- What you need to do
Copy out every line from the records that includes "alpha".

- Supplied data

+ + + + +

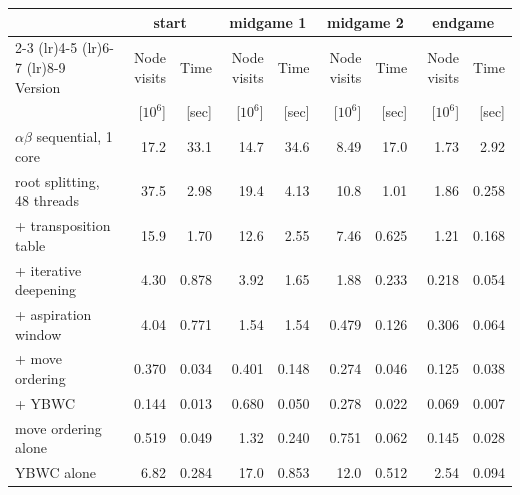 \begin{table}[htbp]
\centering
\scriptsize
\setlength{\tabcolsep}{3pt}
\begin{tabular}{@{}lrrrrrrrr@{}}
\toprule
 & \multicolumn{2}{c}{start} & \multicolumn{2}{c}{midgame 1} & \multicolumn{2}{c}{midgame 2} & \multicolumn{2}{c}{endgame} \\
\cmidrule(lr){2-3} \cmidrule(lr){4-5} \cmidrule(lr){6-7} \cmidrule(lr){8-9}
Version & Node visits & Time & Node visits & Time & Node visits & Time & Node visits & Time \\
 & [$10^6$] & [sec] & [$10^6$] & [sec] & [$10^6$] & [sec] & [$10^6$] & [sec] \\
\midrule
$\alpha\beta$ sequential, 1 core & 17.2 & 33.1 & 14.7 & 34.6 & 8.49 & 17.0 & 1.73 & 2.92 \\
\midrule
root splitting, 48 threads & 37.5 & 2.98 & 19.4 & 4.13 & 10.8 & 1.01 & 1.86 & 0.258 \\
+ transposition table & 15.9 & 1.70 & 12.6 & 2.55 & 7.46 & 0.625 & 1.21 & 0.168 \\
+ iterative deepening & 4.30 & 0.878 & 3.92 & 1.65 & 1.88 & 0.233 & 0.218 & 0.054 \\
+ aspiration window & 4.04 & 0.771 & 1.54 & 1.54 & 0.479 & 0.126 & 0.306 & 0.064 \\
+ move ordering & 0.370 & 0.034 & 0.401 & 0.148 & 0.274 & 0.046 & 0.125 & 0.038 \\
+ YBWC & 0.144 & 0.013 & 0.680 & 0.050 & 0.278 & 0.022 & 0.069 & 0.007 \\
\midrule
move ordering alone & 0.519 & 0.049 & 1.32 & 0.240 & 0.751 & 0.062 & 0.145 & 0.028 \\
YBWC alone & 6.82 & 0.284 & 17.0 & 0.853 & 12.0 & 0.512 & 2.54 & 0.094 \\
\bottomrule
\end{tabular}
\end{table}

+ + + + +

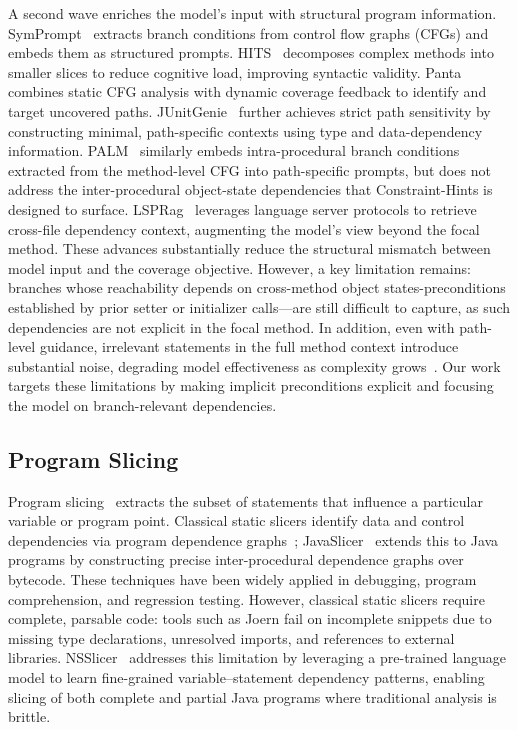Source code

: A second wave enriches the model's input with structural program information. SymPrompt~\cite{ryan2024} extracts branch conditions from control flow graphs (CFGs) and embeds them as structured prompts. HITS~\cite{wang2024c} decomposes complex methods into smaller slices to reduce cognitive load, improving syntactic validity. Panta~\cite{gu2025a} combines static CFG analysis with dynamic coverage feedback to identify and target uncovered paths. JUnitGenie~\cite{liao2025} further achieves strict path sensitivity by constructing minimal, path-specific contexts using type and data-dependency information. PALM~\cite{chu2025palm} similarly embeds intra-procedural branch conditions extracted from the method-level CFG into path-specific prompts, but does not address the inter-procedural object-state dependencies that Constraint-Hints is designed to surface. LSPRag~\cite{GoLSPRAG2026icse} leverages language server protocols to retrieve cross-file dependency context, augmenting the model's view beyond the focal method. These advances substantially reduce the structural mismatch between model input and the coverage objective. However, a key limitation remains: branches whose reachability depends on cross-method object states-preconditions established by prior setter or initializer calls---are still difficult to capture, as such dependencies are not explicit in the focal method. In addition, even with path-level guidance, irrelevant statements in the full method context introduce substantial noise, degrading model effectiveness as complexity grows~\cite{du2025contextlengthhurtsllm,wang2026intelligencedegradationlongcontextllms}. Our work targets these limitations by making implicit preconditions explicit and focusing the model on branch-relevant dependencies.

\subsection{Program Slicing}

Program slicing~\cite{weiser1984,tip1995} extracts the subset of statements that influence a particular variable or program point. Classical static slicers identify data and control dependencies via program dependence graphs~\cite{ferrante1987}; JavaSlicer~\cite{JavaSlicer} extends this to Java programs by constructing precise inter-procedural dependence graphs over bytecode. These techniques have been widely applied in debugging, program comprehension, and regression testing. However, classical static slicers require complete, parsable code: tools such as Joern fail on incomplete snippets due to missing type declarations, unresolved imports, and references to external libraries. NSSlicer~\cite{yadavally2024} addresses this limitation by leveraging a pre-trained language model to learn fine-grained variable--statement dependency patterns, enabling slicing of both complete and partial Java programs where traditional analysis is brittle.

+ + + + +

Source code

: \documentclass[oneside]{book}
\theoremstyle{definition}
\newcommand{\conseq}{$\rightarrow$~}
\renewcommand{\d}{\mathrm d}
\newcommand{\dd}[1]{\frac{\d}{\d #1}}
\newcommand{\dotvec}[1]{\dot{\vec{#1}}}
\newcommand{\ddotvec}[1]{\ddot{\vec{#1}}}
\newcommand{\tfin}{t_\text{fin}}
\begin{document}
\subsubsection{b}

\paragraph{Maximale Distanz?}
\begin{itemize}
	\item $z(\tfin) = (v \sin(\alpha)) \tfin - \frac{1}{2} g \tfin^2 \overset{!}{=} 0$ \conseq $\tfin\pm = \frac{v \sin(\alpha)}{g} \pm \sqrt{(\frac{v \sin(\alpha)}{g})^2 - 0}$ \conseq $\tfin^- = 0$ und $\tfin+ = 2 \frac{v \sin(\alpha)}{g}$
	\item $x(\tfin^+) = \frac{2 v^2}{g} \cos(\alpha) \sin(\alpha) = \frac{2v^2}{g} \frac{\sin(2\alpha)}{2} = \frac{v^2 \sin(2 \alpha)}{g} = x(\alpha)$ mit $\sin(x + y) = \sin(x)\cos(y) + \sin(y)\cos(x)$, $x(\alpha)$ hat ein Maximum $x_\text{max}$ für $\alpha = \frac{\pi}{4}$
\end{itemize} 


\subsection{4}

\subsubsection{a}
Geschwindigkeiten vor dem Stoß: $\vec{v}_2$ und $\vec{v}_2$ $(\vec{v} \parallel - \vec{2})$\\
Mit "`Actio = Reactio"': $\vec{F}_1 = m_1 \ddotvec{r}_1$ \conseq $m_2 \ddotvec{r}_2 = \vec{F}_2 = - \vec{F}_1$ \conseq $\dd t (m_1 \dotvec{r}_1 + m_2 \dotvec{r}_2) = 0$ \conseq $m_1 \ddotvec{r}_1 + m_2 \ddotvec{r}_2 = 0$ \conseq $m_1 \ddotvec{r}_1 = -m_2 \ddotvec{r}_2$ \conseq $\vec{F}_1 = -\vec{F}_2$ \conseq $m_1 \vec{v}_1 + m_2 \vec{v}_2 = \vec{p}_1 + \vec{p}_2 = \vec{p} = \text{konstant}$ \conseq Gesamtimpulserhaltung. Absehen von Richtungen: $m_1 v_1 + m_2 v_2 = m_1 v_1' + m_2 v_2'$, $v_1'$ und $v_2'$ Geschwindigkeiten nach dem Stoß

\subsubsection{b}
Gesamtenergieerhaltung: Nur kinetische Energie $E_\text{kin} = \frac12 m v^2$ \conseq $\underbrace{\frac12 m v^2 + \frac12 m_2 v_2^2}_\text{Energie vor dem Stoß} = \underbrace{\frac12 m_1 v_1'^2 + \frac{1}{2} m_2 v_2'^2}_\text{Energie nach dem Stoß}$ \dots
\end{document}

+ + + + +

- Problem solution
$\alpha\beta$ sequential, 1 core & 17.2 & 33.1 & 14.7 & 34.6 & 8.49 & 17.0 & 1.73 & 2.92 \\
	\item $z(\tfin) = (v \sin(\alpha)) \tfin - \frac{1}{2} g \tfin^2 \overset{!}{=} 0$ \conseq $\tfin\pm = \frac{v \sin(\alpha)}{g} \pm \sqrt{(\frac{v \sin(\alpha)}{g})^2 - 0}$ \conseq $\tfin^- = 0$ und $\tfin+ = 2 \frac{v \sin(\alpha)}{g}$
	\item $x(\tfin^+) = \frac{2 v^2}{g} \cos(\alpha) \sin(\alpha) = \frac{2v^2}{g} \frac{\sin(2\alpha)}{2} = \frac{v^2 \sin(2 \alpha)}{g} = x(\alpha)$ mit $\sin(x + y) = \sin(x)\cos(y) + \sin(y)\cos(x)$, $x(\alpha)$ hat ein Maximum $x_\text{max}$ für $\alpha = \frac{\pi}{4}$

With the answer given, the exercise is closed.